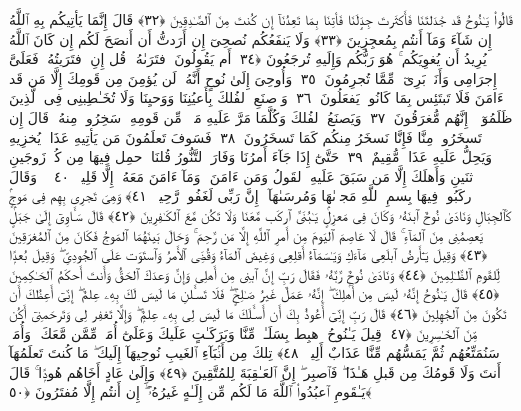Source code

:  قَالُوا۟ يَـٰنُوحُ قَد جَٰدَلتَنَا فَأَكثَرتَ جِدَٟلَنَا فَأتِنَا بِمَا تَعِدُنَآ إِن كُنتَ مِنَ ٱلصَّـٰدِقِينَ ﴿٣٢﴾
 قَالَ إِنَّمَا يَأتِيكُم بِهِ ٱللَّهُ إِن شَآءَ وَمَآ أَنتُم بِمُعجِزِينَ ﴿٣٣﴾
 وَلَا يَنفَعُكُم نُصحِىٓ إِن أَرَدتُّ أَن أَنصَحَ لَكُم إِن كَانَ ٱللَّهُ يُرِيدُ أَن يُغوِيَكُم ۚ هُوَ رَبُّكُم وَإِلَيهِ تُرجَعُونَ ﴿٣٤﴾
 أَم يَقُولُونَ ٱفتَرَىٰهُ ۖ قُل إِنِ ٱفتَرَيتُهُۥ فَعَلَىَّ إِجرَامِى وَأَنَا۠ بَرِىٓءٌۭ مِّمَّا تُجرِمُونَ ﴿٣٥﴾
 وَأُوحِىَ إِلَىٰ نُوحٍ أَنَّهُۥ لَن يُؤمِنَ مِن قَومِكَ إِلَّا مَن قَد ءَامَنَ فَلَا تَبتَئِس بِمَا كَانُوا۟ يَفعَلُونَ ﴿٣٦﴾
 وَٱصنَعِ ٱلفُلكَ بِأَعيُنِنَا وَوَحيِنَا وَلَا تُخَـٰطِبنِى فِى ٱلَّذِينَ ظَلَمُوٓا۟ ۚ إِنَّهُم مُّغرَقُونَ ﴿٣٧﴾
 وَيَصنَعُ ٱلفُلكَ وَكُلَّمَا مَرَّ عَلَيهِ مَلَأٌۭ مِّن قَومِهِۦ سَخِرُوا۟ مِنهُ ۚ قَالَ إِن تَسخَرُوا۟ مِنَّا فَإِنَّا نَسخَرُ مِنكُم كَمَا تَسخَرُونَ ﴿٣٨﴾
 فَسَوفَ تَعلَمُونَ مَن يَأتِيهِ عَذَابٌۭ يُخزِيهِ وَيَحِلُّ عَلَيهِ عَذَابٌۭ مُّقِيمٌ ﴿٣٩﴾
 حَتَّىٰٓ إِذَا جَآءَ أَمرُنَا وَفَارَ ٱلتَّنُّورُ قُلنَا ٱحمِل فِيهَا مِن كُلٍّۢ زَوجَينِ ٱثنَينِ وَأَهلَكَ إِلَّا مَن سَبَقَ عَلَيهِ ٱلقَولُ وَمَن ءَامَنَ ۚ وَمَآ ءَامَنَ مَعَهُۥٓ إِلَّا قَلِيلٌۭ ﴿٤٠﴾
 ۞ وَقَالَ ٱركَبُوا۟ فِيهَا بِسمِ ٱللَّهِ مَجر۪ىٰهَا وَمُرسَىٰهَآ ۚ إِنَّ رَبِّى لَغَفُورٌۭ رَّحِيمٌۭ ﴿٤١﴾
 وَهِىَ تَجرِى بِهِم فِى مَوجٍۢ كَٱلجِبَالِ وَنَادَىٰ نُوحٌ ٱبنَهُۥ وَكَانَ فِى مَعزِلٍۢ يَـٰبُنَىَّ ٱركَب مَّعَنَا وَلَا تَكُن مَّعَ ٱلكَـٰفِرِينَ ﴿٤٢﴾
 قَالَ سَـَٔاوِىٓ إِلَىٰ جَبَلٍۢ يَعصِمُنِى مِنَ ٱلمَآءِ ۚ قَالَ لَا عَاصِمَ ٱليَومَ مِن أَمرِ ٱللَّهِ إِلَّا مَن رَّحِمَ ۚ وَحَالَ بَينَهُمَا ٱلمَوجُ فَكَانَ مِنَ ٱلمُغرَقِينَ ﴿٤٣﴾
 وَقِيلَ يَـٰٓأَرضُ ٱبلَعِى مَآءَكِ وَيَـٰسَمَآءُ أَقلِعِى وَغِيضَ ٱلمَآءُ وَقُضِىَ ٱلأَمرُ وَٱستَوَت عَلَى ٱلجُودِىِّ ۖ وَقِيلَ بُعدًۭا لِّلقَومِ ٱلظَّـٰلِمِينَ ﴿٤٤﴾
 وَنَادَىٰ نُوحٌۭ رَّبَّهُۥ فَقَالَ رَبِّ إِنَّ ٱبنِى مِن أَهلِى وَإِنَّ وَعدَكَ ٱلحَقُّ وَأَنتَ أَحكَمُ ٱلحَـٰكِمِينَ ﴿٤٥﴾
 قَالَ يَـٰنُوحُ إِنَّهُۥ لَيسَ مِن أَهلِكَ ۖ إِنَّهُۥ عَمَلٌ غَيرُ صَـٰلِحٍۢ ۖ فَلَا تَسـَٔلنِ مَا لَيسَ لَكَ بِهِۦ عِلمٌ ۖ إِنِّىٓ أَعِظُكَ أَن تَكُونَ مِنَ ٱلجَٰهِلِينَ ﴿٤٦﴾
 قَالَ رَبِّ إِنِّىٓ أَعُوذُ بِكَ أَن أَسـَٔلَكَ مَا لَيسَ لِى بِهِۦ عِلمٌۭ ۖ وَإِلَّا تَغفِر لِى وَتَرحَمنِىٓ أَكُن مِّنَ ٱلخَـٰسِرِينَ ﴿٤٧﴾
 قِيلَ يَـٰنُوحُ ٱهبِط بِسَلَـٰمٍۢ مِّنَّا وَبَرَكَـٰتٍ عَلَيكَ وَعَلَىٰٓ أُمَمٍۢ مِّمَّن مَّعَكَ ۚ وَأُمَمٌۭ سَنُمَتِّعُهُم ثُمَّ يَمَسُّهُم مِّنَّا عَذَابٌ أَلِيمٌۭ ﴿٤٨﴾
 تِلكَ مِن أَنۢبَآءِ ٱلغَيبِ نُوحِيهَآ إِلَيكَ ۖ مَا كُنتَ تَعلَمُهَآ أَنتَ وَلَا قَومُكَ مِن قَبلِ هَـٰذَا ۖ فَٱصبِر ۖ إِنَّ ٱلعَـٰقِبَةَ لِلمُتَّقِينَ ﴿٤٩﴾
 وَإِلَىٰ عَادٍ أَخَاهُم هُودًۭا ۚ قَالَ يَـٰقَومِ ٱعبُدُوا۟ ٱللَّهَ مَا لَكُم مِّن إِلَـٰهٍ غَيرُهُۥٓ ۖ إِن أَنتُم إِلَّا مُفتَرُونَ ﴿٥٠﴾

***

## WORK INSTRUCTION
Reproduce, character for character, only the lines of the preceding data that start at the line with "أَم يَقُولُونَ ٱفتَرَىٰهُ" and end at the line with "وَٱصنَعِ ٱلفُلكَ بِأَعيُنِنَا", both included.

## EXERCISE SOLUTION
 أَم يَقُولُونَ ٱفتَرَىٰهُ ۖ قُل إِنِ ٱفتَرَيتُهُۥ فَعَلَىَّ إِجرَامِى وَأَنَا۠ بَرِىٓءٌۭ مِّمَّا تُجرِمُونَ ﴿٣٥﴾
 وَأُوحِىَ إِلَىٰ نُوحٍ أَنَّهُۥ لَن يُؤمِنَ مِن قَومِكَ إِلَّا مَن قَد ءَامَنَ فَلَا تَبتَئِس بِمَا كَانُوا۟ يَفعَلُونَ ﴿٣٦﴾
 وَٱصنَعِ ٱلفُلكَ بِأَعيُنِنَا وَوَحيِنَا وَلَا تُخَـٰطِبنِى فِى ٱلَّذِينَ ظَلَمُوٓا۟ ۚ إِنَّهُم مُّغرَقُونَ ﴿٣٧﴾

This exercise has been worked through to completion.